Australian School Education Minister Peter Garrett has invited public feedback on the Government’s National School Chaplaincy Program, releasing a discussion paper that 'seeks the community's views about how the program may be targeted and expanded'. Responses are invited up to 18 March 2011. The Australian Government has committed $222 million to continue and expand the program until 2014. See Minister's statement 11 February 2011. An article in The Age 13 February 2011 states that 'the vast majority of chaplains – 98.52 per cent – are Christian even though only 64 per cent of Australians identify as Christian' and also notes controversy over a limited proposal to offer secular pastoral care workers instead of chaplains. See also statement by Queensland Minister for Education and Training Geoff Wilson on the State Government's defence of the chaplaincy program in the face of a High Court challenge to its constitutional validity.

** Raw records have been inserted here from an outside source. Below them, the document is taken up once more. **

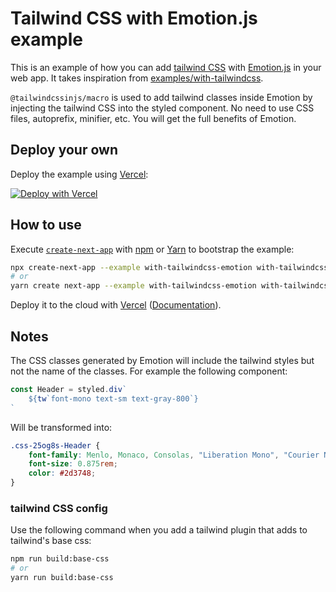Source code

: # Tailwind CSS with Emotion.js example

This is an example of how you can add [tailwind CSS](https://tailwindcss.com/) with [Emotion.js](https://emotion.sh/docs/introduction) in your web app. It takes inspiration from [examples/with-tailwindcss](https://github.com/vercel/next.js/blob/canary/examples/with-tailwindcss/README.md).

`@tailwindcssinjs/macro` is used to add tailwind classes inside Emotion by injecting the tailwind CSS into the styled component. No need to use CSS files, autoprefix, minifier, etc. You will get the full benefits of Emotion.

## Deploy your own

Deploy the example using [Vercel](https://vercel.com):

[![Deploy with Vercel](https://vercel.com/button)](https://vercel.com/import/project?template=https://github.com/vercel/next.js/tree/canary/examples/with-tailwindcss-emotion)

## How to use

Execute [`create-next-app`](https://github.com/vercel/next.js/tree/canary/packages/create-next-app) with [npm](https://docs.npmjs.com/cli/init) or [Yarn](https://yarnpkg.com/lang/en/docs/cli/create/) to bootstrap the example:

```bash
npx create-next-app --example with-tailwindcss-emotion with-tailwindcss-emotion-app
# or
yarn create next-app --example with-tailwindcss-emotion with-tailwindcss-emotion-app
```

Deploy it to the cloud with [Vercel](https://vercel.com/import?filter=next.js&utm_source=github&utm_medium=readme&utm_campaign=next-example) ([Documentation](https://nextjs.org/docs/deployment)).

## Notes

The CSS classes generated by Emotion will include the tailwind styles but not the name of the classes. For example the following component:

```jsx
const Header = styled.div`
	${tw`font-mono text-sm text-gray-800`}
`
```

Will be transformed into:

```css
.css-25og8s-Header {
	font-family: Menlo, Monaco, Consolas, "Liberation Mono", "Courier New", monospace;
	font-size: 0.875rem;
	color: #2d3748;
}
```

### tailwind CSS config

Use the following command when you add a tailwind plugin that adds to tailwind's base css:

```bash
npm run build:base-css
# or
yarn run build:base-css
```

The Australian Government is launching a review and associated discussion paper on the effectiveness of current disability standards for education. See statement 15 February 2011 from Australian Minister for School Education Peter Garrett.
Several books on the national English curriculum for years 8-10 have been criticised as degrading or potentially harmful to children. See article in The Australian 17 February 2011. See also article in the Sydney Morning Herald 18 February 2011, defending the inclusion of books on these themes.
In Tasmania, 13 public high schools will receive funding for new literacy and numeracy programs. The programs are an extension of programs applied in primary schools and will be known as Raising the Bar Closing the Gap 7 Up. The schools will receive additional teacher allocation to work directly with students most needing to improve their literacy skills; a senior staff allocation so that the principal can lead a whole school literacy improvement approach; additional professional learning support; and, for schools in most need, an increased allocation of specialist support staff. Participating schools were chosen on specified criteria including the number of students assessed by NAPLAN testing as being below national minimum standard, the size of the school and the school’s educational needs index. See statement by Tasmanian Minister for Education and Skills Lin Thorp, 16 February 2011.
Victoria's Minister for Children and Early Childhood Development, Wendy Lovell, has announced funding for the Supporting Parents – Developing Children project in the City of Hume. The project, developed in cooperation with the Scanlon Foundation, the Australian Government and the City of Hume, will provide focused support for families from non-English-speaking backgrounds and offer parents and their children linguistically-rich learning opportunities. The funding will provide mother and child English language programs, extend an existing bilingual storytime program, make bilingual and multilingual playgroups available in more neighbourhoods and improve the services available through early years hubs. See Minister's statement 16 February 2011.
Victoria's Attorney-General, Robert Clark, is preparing revisions to the state's anti-discrimination laws that will affect hiring requirements at faith schools. See article 12 February and related article 13 February 2011 in The Age.
Queensland Education and Training Minister Geoff Wilson has appealed to schools in the state to support in the School Aid Floods Relief Appeal. About 170 schools were damaged by Cyclone Yasi were closed for more than two days while 92 state schools were damaged in the floods, with three schools still operating from nearby sites. See statement 17 February 2011. The NSW Minister for Education and Training, Verity Firth, has called on public schools across the state to 'go Maroon for a Day' and dress in the Queensland colour as part of an effort to raise money for Queensland flood relief. See Minister's statement, also 17 February 2011.
An article in The Australian 17 February 2011 describes a range of problems and public complaints regarding the Australian Government's spending on school infrastructure, which had been undertaken as part of an economic stimulus package. See also article in the Business Spectator 17 February 2011.
An article in Education Week 4 February 2011 describes US teachers' use of webcams, audio recorders, blogs and other Web 2.0 tools to develop students' literacy. The article highlights the value of these commonly available technologies in comparison to more costly software programs that target literacy learning.